- Opening Delimiter -

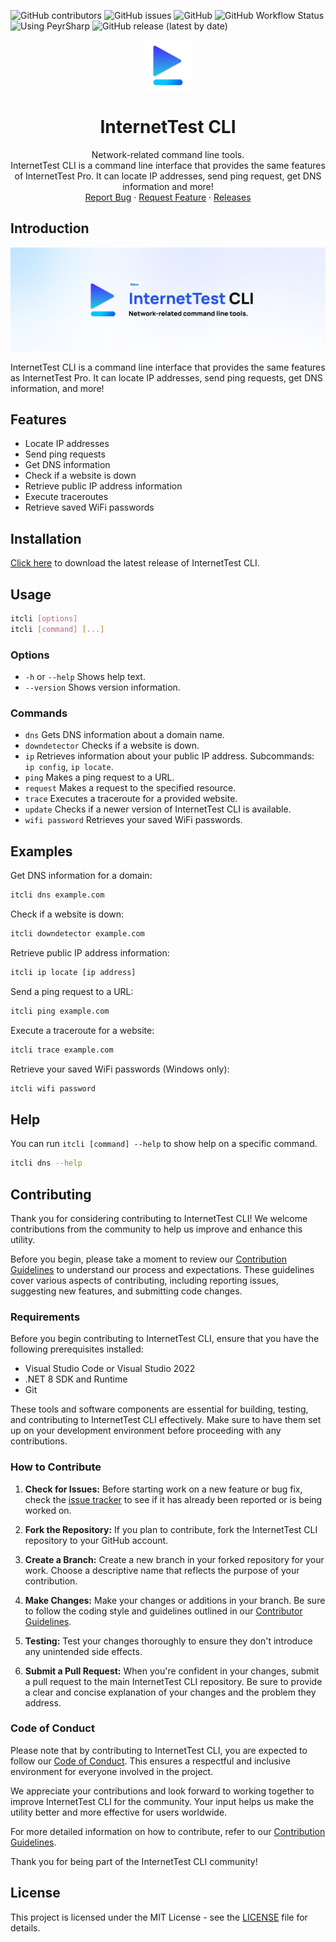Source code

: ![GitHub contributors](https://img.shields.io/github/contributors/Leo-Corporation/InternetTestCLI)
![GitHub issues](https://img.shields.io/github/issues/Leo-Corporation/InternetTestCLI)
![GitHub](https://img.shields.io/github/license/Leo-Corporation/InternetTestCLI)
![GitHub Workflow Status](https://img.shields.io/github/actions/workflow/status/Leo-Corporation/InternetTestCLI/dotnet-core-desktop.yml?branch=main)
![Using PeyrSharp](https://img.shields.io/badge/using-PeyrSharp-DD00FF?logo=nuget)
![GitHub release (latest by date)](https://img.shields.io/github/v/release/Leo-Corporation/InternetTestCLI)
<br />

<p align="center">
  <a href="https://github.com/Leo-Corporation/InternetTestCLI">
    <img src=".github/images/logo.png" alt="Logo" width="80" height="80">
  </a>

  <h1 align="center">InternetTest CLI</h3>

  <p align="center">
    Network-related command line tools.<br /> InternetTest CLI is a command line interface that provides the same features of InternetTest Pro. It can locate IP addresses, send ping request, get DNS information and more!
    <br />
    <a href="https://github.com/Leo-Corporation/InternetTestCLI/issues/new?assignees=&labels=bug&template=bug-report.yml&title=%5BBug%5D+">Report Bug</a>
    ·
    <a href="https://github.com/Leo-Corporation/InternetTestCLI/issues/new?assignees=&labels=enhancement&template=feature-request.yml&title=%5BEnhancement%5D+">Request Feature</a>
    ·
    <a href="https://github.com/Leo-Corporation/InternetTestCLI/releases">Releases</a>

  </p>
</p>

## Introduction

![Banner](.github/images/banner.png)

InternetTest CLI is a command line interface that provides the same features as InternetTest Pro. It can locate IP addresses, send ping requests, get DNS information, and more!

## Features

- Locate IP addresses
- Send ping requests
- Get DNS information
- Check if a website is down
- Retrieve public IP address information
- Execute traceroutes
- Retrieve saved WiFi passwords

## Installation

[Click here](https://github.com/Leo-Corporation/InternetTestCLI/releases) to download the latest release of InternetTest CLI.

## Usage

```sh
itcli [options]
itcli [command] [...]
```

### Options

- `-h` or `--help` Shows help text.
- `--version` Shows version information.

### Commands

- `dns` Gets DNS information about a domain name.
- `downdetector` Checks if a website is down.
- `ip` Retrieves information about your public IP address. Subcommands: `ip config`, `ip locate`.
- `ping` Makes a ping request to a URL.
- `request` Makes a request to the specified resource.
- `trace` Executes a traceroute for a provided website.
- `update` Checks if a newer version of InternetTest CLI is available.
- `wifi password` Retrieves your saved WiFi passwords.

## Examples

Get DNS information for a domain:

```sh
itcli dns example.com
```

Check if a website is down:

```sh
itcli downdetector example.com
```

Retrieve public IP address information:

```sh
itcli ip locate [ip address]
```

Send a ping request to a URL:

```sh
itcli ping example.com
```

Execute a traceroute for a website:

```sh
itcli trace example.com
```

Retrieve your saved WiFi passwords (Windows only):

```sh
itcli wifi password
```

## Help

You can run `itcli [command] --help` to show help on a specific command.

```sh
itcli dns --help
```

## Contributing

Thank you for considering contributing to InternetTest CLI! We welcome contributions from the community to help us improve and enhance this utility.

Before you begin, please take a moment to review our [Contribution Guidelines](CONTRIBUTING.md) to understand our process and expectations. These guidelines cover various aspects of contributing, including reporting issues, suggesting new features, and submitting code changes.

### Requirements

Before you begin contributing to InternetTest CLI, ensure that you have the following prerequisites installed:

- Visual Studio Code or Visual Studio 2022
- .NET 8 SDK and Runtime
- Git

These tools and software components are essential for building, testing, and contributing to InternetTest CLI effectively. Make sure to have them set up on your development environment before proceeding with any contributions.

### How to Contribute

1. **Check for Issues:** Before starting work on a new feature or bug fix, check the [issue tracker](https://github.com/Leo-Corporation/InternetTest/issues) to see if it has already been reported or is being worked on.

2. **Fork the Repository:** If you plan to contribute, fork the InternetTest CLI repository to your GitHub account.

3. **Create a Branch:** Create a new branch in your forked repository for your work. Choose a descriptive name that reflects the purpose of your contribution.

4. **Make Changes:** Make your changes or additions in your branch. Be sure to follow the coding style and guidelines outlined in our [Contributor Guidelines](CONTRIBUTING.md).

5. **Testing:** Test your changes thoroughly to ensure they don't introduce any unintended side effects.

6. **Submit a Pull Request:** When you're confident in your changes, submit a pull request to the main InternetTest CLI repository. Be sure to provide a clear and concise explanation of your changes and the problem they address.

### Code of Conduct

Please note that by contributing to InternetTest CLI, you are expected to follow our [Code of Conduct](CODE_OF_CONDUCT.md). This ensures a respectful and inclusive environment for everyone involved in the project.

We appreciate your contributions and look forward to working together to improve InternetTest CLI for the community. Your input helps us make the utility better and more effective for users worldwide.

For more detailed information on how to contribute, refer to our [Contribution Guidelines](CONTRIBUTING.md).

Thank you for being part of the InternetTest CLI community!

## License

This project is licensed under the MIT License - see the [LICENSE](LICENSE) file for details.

- Closing Delimiter -

EXERCISE DETAILS:
Each line of the material is to be output exactly. Images are not part of the expected output.

SOLVED PROBLEM:
Source code

: ![GitHub contributors](https://img.shields.io/github/contributors/Leo-Corporation/InternetTestCLI)
![GitHub issues](https://img.shields.io/github/issues/Leo-Corporation/InternetTestCLI)
![GitHub](https://img.shields.io/github/license/Leo-Corporation/InternetTestCLI)
![GitHub Workflow Status](https://img.shields.io/github/actions/workflow/status/Leo-Corporation/InternetTestCLI/dotnet-core-desktop.yml?branch=main)
![Using PeyrSharp](https://img.shields.io/badge/using-PeyrSharp-DD00FF?logo=nuget)
![GitHub release (latest by date)](https://img.shields.io/github/v/release/Leo-Corporation/InternetTestCLI)
<br />

<p align="center">
  <a href="https://github.com/Leo-Corporation/InternetTestCLI">
    <img src=".github/images/logo.png" alt="Logo" width="80" height="80">
  </a>

  <h1 align="center">InternetTest CLI</h3>

  <p align="center">
    Network-related command line tools.<br /> InternetTest CLI is a command line interface that provides the same features of InternetTest Pro. It can locate IP addresses, send ping request, get DNS information and more!
    <br />
    <a href="https://github.com/Leo-Corporation/InternetTestCLI/issues/new?assignees=&labels=bug&template=bug-report.yml&title=%5BBug%5D+">Report Bug</a>
    ·
    <a href="https://github.com/Leo-Corporation/InternetTestCLI/issues/new?assignees=&labels=enhancement&template=feature-request.yml&title=%5BEnhancement%5D+">Request Feature</a>
    ·
    <a href="https://github.com/Leo-Corporation/InternetTestCLI/releases">Releases</a>

  </p>
</p>

## Introduction

![Banner](.github/images/banner.png)

InternetTest CLI is a command line interface that provides the same features as InternetTest Pro. It can locate IP addresses, send ping requests, get DNS information, and more!

## Features

- Locate IP addresses
- Send ping requests
- Get DNS information
- Check if a website is down
- Retrieve public IP address information
- Execute traceroutes
- Retrieve saved WiFi passwords

## Installation

[Click here](https://github.com/Leo-Corporation/InternetTestCLI/releases) to download the latest release of InternetTest CLI.

## Usage

```sh
itcli [options]
itcli [command] [...]
```

### Options

- `-h` or `--help` Shows help text.
- `--version` Shows version information.

### Commands

- `dns` Gets DNS information about a domain name.
- `downdetector` Checks if a website is down.
- `ip` Retrieves information about your public IP address. Subcommands: `ip config`, `ip locate`.
- `ping` Makes a ping request to a URL.
- `request` Makes a request to the specified resource.
- `trace` Executes a traceroute for a provided website.
- `update` Checks if a newer version of InternetTest CLI is available.
- `wifi password` Retrieves your saved WiFi passwords.

## Examples

Get DNS information for a domain:

```sh
itcli dns example.com
```

Check if a website is down:

```sh
itcli downdetector example.com
```

Retrieve public IP address information:

```sh
itcli ip locate [ip address]
```

Send a ping request to a URL:

```sh
itcli ping example.com
```

Execute a traceroute for a website:

```sh
itcli trace example.com
```

Retrieve your saved WiFi passwords (Windows only):

```sh
itcli wifi password
```

## Help

You can run `itcli [command] --help` to show help on a specific command.

```sh
itcli dns --help
```

## Contributing

Thank you for considering contributing to InternetTest CLI! We welcome contributions from the community to help us improve and enhance this utility.

Before you begin, please take a moment to review our [Contribution Guidelines](CONTRIBUTING.md) to understand our process and expectations. These guidelines cover various aspects of contributing, including reporting issues, suggesting new features, and submitting code changes.

### Requirements

Before you begin contributing to InternetTest CLI, ensure that you have the following prerequisites installed:

- Visual Studio Code or Visual Studio 2022
- .NET 8 SDK and Runtime
- Git

These tools and software components are essential for building, testing, and contributing to InternetTest CLI effectively. Make sure to have them set up on your development environment before proceeding with any contributions.

### How to Contribute

1. **Check for Issues:** Before starting work on a new feature or bug fix, check the [issue tracker](https://github.com/Leo-Corporation/InternetTest/issues) to see if it has already been reported or is being worked on.

2. **Fork the Repository:** If you plan to contribute, fork the InternetTest CLI repository to your GitHub account.

3. **Create a Branch:** Create a new branch in your forked repository for your work. Choose a descriptive name that reflects the purpose of your contribution.

4. **Make Changes:** Make your changes or additions in your branch. Be sure to follow the coding style and guidelines outlined in our [Contributor Guidelines](CONTRIBUTING.md).

5. **Testing:** Test your changes thoroughly to ensure they don't introduce any unintended side effects.

6. **Submit a Pull Request:** When you're confident in your changes, submit a pull request to the main InternetTest CLI repository. Be sure to provide a clear and concise explanation of your changes and the problem they address.

### Code of Conduct

Please note that by contributing to InternetTest CLI, you are expected to follow our [Code of Conduct](CODE_OF_CONDUCT.md). This ensures a respectful and inclusive environment for everyone involved in the project.

We appreciate your contributions and look forward to working together to improve InternetTest CLI for the community. Your input helps us make the utility better and more effective for users worldwide.

For more detailed information on how to contribute, refer to our [Contribution Guidelines](CONTRIBUTING.md).

Thank you for being part of the InternetTest CLI community!

## License

This project is licensed under the MIT License - see the [LICENSE](LICENSE) file for details.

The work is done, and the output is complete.